Out of the 13 songs, only three of them were made available via MOD-store digital providers, whereas the rest of the 10 songs were only available in CDs and cassettes.

== Reception ==
The soundtrack album has generally seen positive reception from critics. Joe Bishop of Vice named the album his favorite movie soundtrack, while the same site's Cameron Matthews described it as "a perfect slice of the mid-'90s sound: bubbly pop rock with jangly chords and just enough grit, or aka the thing you can give your kids when they one day ask you what the '90s were like".

Emma Cochrane of Smash Hits said "Soundtrack albums can be a waste of space, one good tune, a couple of dodgy instrumentals and tonnes of stuff you didn't really want to hear again. But if you're an "alternative" music or indie kid you won't find much to complain about here." Stephen Thomas Erlewine of AllMusic said that "Dumb and Dumber is a surprisingly entertaining hodgepodge of alternative rock, mainstream pop, and novelties that is considerably smarter than the movie it supports."

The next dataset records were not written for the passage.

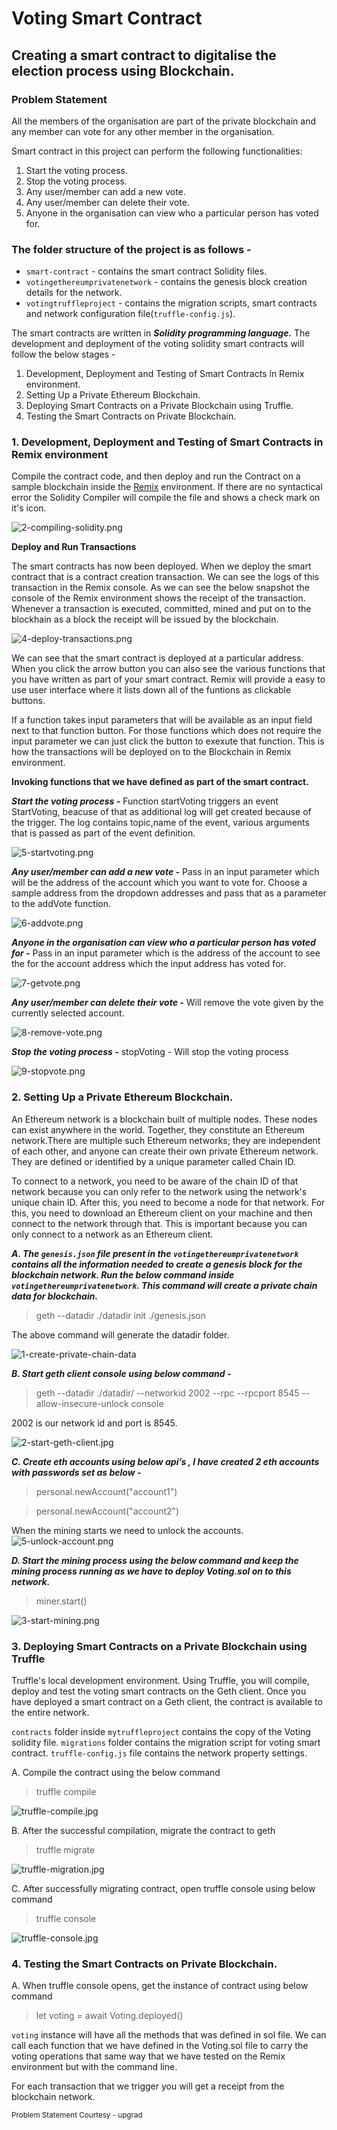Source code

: # Voting Smart Contract

## Creating a smart contract to digitalise the election process using Blockchain. ##

### Problem Statement

All the members of the organisation are part of the private blockchain and any member can vote for any other member in the organisation. 

Smart contract in this project can perform the following functionalities:

1.	Start the voting process. 
2.	Stop the voting process.
3.	Any user/member can add a new vote.
4.	Any user/member can delete their vote.
5.	Anyone in the organisation can view who a particular person has voted for.

### The folder structure of the project is as follows - ###
-	`smart-contract` - contains the smart contract Solidity files.
-	`votingethereumprivatenetwork` - contains the genesis block creation details for the network.
-	`votingtruffleproject` - contains the migration scripts, smart contracts and network configuration file(`truffle-config.js`).

The smart contracts are written in ***Solidity programming language.*** The development and deployment of the voting solidity smart contracts will follow the below stages - 

1.	Development, Deployment and Testing of Smart Contracts in Remix environment.
2.	Setting Up a Private Ethereum Blockchain.
3.	Deploying Smart Contracts on a Private Blockchain using Truffle.
4.	Testing the Smart Contracts on Private Blockchain.

### 1.	Development, Deployment and Testing of Smart Contracts in Remix environment ###

Compile the contract code, and then deploy and run the Contract on a sample blockchain inside the [Remix](remix.ethereum.org) environment. If there are no syntactical error the Solidity Compiler will compile the file and shows a check mark on it's icon.

![2-compiling-solidity.png](smart-contract/images/2-compiling-solidity.png)

**Deploy and Run Transactions**

The smart contracts has now been deployed. When we deploy the smart contract that is a contract creation transaction. We can see the logs of this transaction in the Remix console. As we can see the below snapshot the console of the Remix environment shows the receipt of the transaction. Whenever a transaction is executed, committed, mined and put on to the blockhain as a block the receipt will be issued by the blockchain.

![4-deploy-transactions.png](smart-contract/images/4-deploy-transactions.png)

We can see that the smart contract is deployed at a particular address. When you click the arrow button you can also see the various functions that you have written as part of your smart contract. Remix will provide a easy to use user interface where it lists down all of the funtions as clickable buttons.

If a function takes input parameters that will be available as an input field next to that function button. For those functions which does not require the input parameter we can just click the button to exexute that function. This is how the transactions will be deployed on to the Blockchain in Remix environment.

**Invoking functions that we have defined as part of the smart contract.**

***Start the voting process -***
Function startVoting triggers an event StartVoting, beacuse of that as additional log will get created because of the trigger. The log contains topic,name of the event, various arguments that is passed as part of the event definition.

![5-startvoting.png](smart-contract/images/5-startvoting.png)

***Any user/member can add a new vote -***
Pass in an input parameter which will be the address of the account which you want to vote for. Choose a sample address from the dropdown addresses and pass that as a parameter to the addVote function.

![6-addvote.png](smart-contract/images/6-addvote.png)

***Anyone in the organisation can view who a particular person has voted for -***
Pass in an input parameter which is the address of the account to see the for the account address which the input address has voted for.

![7-getvote.png](smart-contract/images/7-getvote.png)

***Any user/member can delete their vote -***
Will remove the vote given by the currently selected account.

![8-remove-vote.png](smart-contract/images/8-remove-vote.png)

***Stop the voting process -***
stopVoting - Will stop the voting process

![9-stopvote.png](smart-contract/images/9-stopvote.png)

### 2.	Setting Up a Private Ethereum Blockchain. ###
An Ethereum network is a blockchain built of multiple nodes. These nodes can exist anywhere in the world. Together, they constitute an Ethereum network.There are multiple such Ethereum networks; they are independent of each other, and anyone can create their own private Ethereum network. They are defined or identified by a unique parameter called Chain ID.

To connect to a network, you need to be aware of the chain ID of that network because you can only refer to the network using the network's unique chain ID. After this, you need to become a node for that network. For this, you need to download an Ethereum client on your machine and then connect to the network through that. This is important because you can only connect to a network as an Ethereum client. 

***A.	The `genesis.json` file present in the `votingethereumprivatenetwork` contains all the information needed to create a genesis block for the blockchain network. Run the below command inside `votingethereumprivatenetwork`. This command will create a private chain data for blockchain.***

>	geth --datadir ./datadir init ./genesis.json

The above command will generate the datadir folder.

![1-create-private-chain-data](votingethereumprivatenetwork/images/1-create-private-chain-data.jpg)

***B.	Start geth client console using below command -***

>	geth --datadir ./datadir/ --networkid 2002 --rpc --rpcport 8545 --allow-insecure-unlock console

2002 is our network id and port is 8545.

![2-start-geth-client.jpg](votingethereumprivatenetwork/images/2-start-geth-client.jpg)

***C.	Create eth accounts using below api’s , I have created 2 eth accounts with passwords set as below -***

>	personal.newAccount("account1")

>	personal.newAccount("account2")

When the mining starts we need to unlock the accounts.
![5-unlock-account.png](votingethereumprivatenetwork/images/5-unlock-account.png)

***D.	Start the mining process using the below command and keep the mining process running as we have to deploy Voting.sol on to this network.***

>	miner.start()

![3-start-mining.png](votingethereumprivatenetwork/images/3-start-mining.png)


### 3.	Deploying Smart Contracts on a Private Blockchain using Truffle ###

Truffle's local development environment. Using Truffle, you will compile, deploy and test the voting smart contracts on the Geth client. Once you have deployed a smart contract on a Geth client, the contract is available to the entire network.

`contracts` folder inside `mytruffleproject` contains the copy of the Voting solidity file. `migrations` folder contains the migration script for voting smart contract. `truffle-config.js` file contains the network property settings.

A.	Compile the contract using the below command

>	truffle compile

![truffle-compile.jpg](votingethereumprivatenetwork/images/truffle-compile.jpg)


B.	After the successful compilation, migrate the contract to geth

>	truffle migrate

![truffle-migration.jpg](votingethereumprivatenetwork/images/truffle-migration.jpg)


C.	After successfully migrating contract, open truffle console using below command

>	truffle console

![truffle-console.jpg](votingethereumprivatenetwork/images/truffle-console.jpg)


### 4.	Testing the Smart Contracts on Private Blockchain. ###

A.	When truffle console opens, get the instance of contract using below command

>	let voting = await Voting.deployed()

`voting` instance will have all the methods that was defined in sol file. We can call each function that we have defined in the Voting.sol file to carry the voting operations that same way that we have tested on the Remix environment but with the command line.

For each transaction that we trigger you will get a receipt from the blockchain network.

<sub>Problem Statement Courtesy - upgrad<sub>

Country musician Luke Combs considered the film's soundtrack to be his favorite as he actually liked the film, and the soundtrack was assembled very well to fit into the narrative which helped him to revisit the film and its music often.

== Track listing ==

| No. | Title | Artist | Length |
|---|---|---|---|
| 1. | "The Ballad of Peter Pumpkinhead" | Crash Test Dummies featuring Ellen Reid | 3:44 |
| 2. | "New Age Girl" | Deadeye Dick | 3:28 |
| 3. | "Insomniac" | Echobelly | 4:15 |
| 4. | "If You Don't Love Me (I'll Kill Myself)" | Pete Droge | 3:32 |
| 5. | "Crash – The '95 Mix" | The Primitives | 3:14 |
| 6. | "Whiney, Whiney (What Really Drives Me Crazy)" | Willi One Blood | 3:36 |
| 7. | "Where I Find My Heaven" | Gigolo Aunts | 3:25 |
| 8. | "Hurdy Gurdy Man" | Butthole Surfers | 3:57 |
| 9. | "Too Much of a Good Thing" | The Sons featuring Bret Reilly | 5:15 |
| 10. | "The Bear Song" | Green Jelly | 2:41 |
| 11. | "Take" | The Lupins | 3:01 |
| 12. | "You Sexy Thing" | Deee-Lite | 4:06 |
| 13. | "Get Ready" | The Proclaimers | 3:03 |
| Total length: |  |  | 47:17 |

== Chart performance ==

=== Weekly charts ===

| Chart (1994–1995) | Peak position |
|---|---|
| Scottish Albums (OCC) | 36 |
| UK Compilation Albums (OCC) | 74 |
| US Billboard 200 | 42 |

=== Year-end charts ===

| Chart (1995) | Position |
|---|---|
| US Billboard 200 | 188 |

== Certifications and sales ==

| Region | Certification | Certified units/sales |
| United States (RIAA) | Gold | 500,000^{^} |
^{*} Sales figures based on certification alone. ^{^} Shipments figures based on certification alone.